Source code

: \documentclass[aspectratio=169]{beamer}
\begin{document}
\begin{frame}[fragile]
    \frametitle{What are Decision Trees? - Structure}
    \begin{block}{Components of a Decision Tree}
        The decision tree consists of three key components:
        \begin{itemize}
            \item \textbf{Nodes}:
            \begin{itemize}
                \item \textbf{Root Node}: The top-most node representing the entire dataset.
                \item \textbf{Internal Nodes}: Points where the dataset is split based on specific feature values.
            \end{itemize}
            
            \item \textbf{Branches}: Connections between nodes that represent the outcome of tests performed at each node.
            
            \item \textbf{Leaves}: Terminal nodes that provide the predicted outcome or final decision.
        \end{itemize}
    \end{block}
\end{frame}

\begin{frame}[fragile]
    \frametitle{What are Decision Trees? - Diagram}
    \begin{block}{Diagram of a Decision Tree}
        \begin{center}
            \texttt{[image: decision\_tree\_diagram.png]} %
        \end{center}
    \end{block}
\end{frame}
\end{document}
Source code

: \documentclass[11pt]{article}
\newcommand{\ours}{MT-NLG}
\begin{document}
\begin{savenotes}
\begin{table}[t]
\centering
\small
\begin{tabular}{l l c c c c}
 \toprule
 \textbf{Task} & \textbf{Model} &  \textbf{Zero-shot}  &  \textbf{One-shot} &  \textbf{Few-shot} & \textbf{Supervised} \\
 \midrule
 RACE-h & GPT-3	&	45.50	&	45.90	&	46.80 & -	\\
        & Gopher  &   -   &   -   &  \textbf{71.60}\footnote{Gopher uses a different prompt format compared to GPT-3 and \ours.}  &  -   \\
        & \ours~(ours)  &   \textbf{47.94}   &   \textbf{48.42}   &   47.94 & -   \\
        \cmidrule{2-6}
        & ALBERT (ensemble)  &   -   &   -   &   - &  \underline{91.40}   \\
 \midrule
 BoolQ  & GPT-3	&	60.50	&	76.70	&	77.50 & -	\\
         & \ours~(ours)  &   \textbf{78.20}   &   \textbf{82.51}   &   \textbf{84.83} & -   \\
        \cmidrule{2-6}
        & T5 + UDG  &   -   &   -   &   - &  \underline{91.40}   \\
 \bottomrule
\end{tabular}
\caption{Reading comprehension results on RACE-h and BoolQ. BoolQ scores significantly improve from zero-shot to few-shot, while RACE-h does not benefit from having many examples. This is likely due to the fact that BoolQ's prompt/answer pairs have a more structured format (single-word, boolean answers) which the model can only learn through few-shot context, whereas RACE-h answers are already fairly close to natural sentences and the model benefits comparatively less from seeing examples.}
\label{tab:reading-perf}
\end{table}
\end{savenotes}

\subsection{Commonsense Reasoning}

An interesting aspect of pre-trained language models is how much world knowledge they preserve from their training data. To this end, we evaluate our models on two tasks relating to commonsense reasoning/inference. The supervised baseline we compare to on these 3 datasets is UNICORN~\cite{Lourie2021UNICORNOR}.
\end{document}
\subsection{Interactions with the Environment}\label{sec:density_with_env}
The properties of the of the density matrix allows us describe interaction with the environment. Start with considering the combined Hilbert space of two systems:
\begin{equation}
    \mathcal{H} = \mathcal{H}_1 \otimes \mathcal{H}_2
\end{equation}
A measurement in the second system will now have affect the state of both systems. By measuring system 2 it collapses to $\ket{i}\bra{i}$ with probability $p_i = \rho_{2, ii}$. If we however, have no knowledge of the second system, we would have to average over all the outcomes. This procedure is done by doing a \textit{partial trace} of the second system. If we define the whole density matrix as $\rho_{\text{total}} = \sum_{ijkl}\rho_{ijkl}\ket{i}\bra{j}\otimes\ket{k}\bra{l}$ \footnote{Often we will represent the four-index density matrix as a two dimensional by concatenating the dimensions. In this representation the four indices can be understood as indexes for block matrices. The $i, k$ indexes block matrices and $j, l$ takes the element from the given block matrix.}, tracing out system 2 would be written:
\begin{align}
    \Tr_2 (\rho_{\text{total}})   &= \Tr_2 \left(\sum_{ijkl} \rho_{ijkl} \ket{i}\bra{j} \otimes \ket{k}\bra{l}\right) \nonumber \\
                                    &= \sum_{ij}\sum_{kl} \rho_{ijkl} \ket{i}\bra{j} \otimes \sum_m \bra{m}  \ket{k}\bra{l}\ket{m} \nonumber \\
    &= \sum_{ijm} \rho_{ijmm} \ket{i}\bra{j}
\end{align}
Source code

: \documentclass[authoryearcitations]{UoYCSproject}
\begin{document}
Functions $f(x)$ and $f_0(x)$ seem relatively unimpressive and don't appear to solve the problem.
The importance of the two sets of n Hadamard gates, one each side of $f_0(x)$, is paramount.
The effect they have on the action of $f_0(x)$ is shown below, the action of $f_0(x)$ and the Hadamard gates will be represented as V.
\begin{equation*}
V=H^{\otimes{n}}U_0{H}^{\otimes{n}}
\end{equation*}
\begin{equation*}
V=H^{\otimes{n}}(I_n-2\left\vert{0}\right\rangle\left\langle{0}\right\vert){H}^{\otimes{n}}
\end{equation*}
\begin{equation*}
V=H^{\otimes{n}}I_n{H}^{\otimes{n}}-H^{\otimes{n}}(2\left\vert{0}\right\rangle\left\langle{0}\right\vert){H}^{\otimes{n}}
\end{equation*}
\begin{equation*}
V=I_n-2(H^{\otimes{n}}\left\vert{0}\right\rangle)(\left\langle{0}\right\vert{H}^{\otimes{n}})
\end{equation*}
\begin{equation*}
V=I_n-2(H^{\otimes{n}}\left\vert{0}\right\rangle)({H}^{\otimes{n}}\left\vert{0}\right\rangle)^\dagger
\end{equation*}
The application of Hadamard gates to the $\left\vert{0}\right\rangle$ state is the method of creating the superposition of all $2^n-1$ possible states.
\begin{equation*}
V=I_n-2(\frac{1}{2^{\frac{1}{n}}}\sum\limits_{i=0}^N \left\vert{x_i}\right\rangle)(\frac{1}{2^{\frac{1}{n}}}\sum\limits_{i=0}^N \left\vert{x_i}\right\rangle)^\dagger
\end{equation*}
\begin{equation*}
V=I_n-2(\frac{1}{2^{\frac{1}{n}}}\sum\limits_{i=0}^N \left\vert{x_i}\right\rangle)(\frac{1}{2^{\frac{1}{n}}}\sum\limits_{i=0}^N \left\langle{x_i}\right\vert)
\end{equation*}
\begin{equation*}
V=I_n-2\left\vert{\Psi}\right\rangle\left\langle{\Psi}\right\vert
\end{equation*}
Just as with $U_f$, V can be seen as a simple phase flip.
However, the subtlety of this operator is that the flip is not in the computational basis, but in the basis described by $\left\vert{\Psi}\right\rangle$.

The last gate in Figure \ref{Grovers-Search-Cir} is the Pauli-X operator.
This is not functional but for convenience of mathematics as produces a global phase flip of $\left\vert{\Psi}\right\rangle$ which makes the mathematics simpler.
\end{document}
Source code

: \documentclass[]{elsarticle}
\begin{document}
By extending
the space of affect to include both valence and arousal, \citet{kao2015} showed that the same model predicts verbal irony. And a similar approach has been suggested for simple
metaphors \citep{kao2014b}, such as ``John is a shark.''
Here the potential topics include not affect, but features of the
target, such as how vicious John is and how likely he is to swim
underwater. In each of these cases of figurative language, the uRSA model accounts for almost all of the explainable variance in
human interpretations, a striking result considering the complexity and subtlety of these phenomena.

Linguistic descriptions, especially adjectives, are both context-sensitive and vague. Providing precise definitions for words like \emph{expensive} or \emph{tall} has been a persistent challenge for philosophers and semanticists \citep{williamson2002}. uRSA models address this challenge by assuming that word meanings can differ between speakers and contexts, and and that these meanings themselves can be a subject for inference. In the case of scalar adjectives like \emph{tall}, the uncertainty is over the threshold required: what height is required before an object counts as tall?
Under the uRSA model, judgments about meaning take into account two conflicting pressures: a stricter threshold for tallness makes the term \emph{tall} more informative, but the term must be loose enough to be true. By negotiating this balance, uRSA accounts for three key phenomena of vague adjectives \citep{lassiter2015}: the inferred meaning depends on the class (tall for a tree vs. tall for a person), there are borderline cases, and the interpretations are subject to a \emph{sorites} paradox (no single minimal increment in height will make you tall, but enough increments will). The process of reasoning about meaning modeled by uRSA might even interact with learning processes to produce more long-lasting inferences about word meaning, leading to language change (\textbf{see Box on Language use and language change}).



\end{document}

──────────

▸ **What needs to be done**
Looking back over the records above, in how many lines does the word "context" occur? Give the number alone.

▸ **Exercise output**
2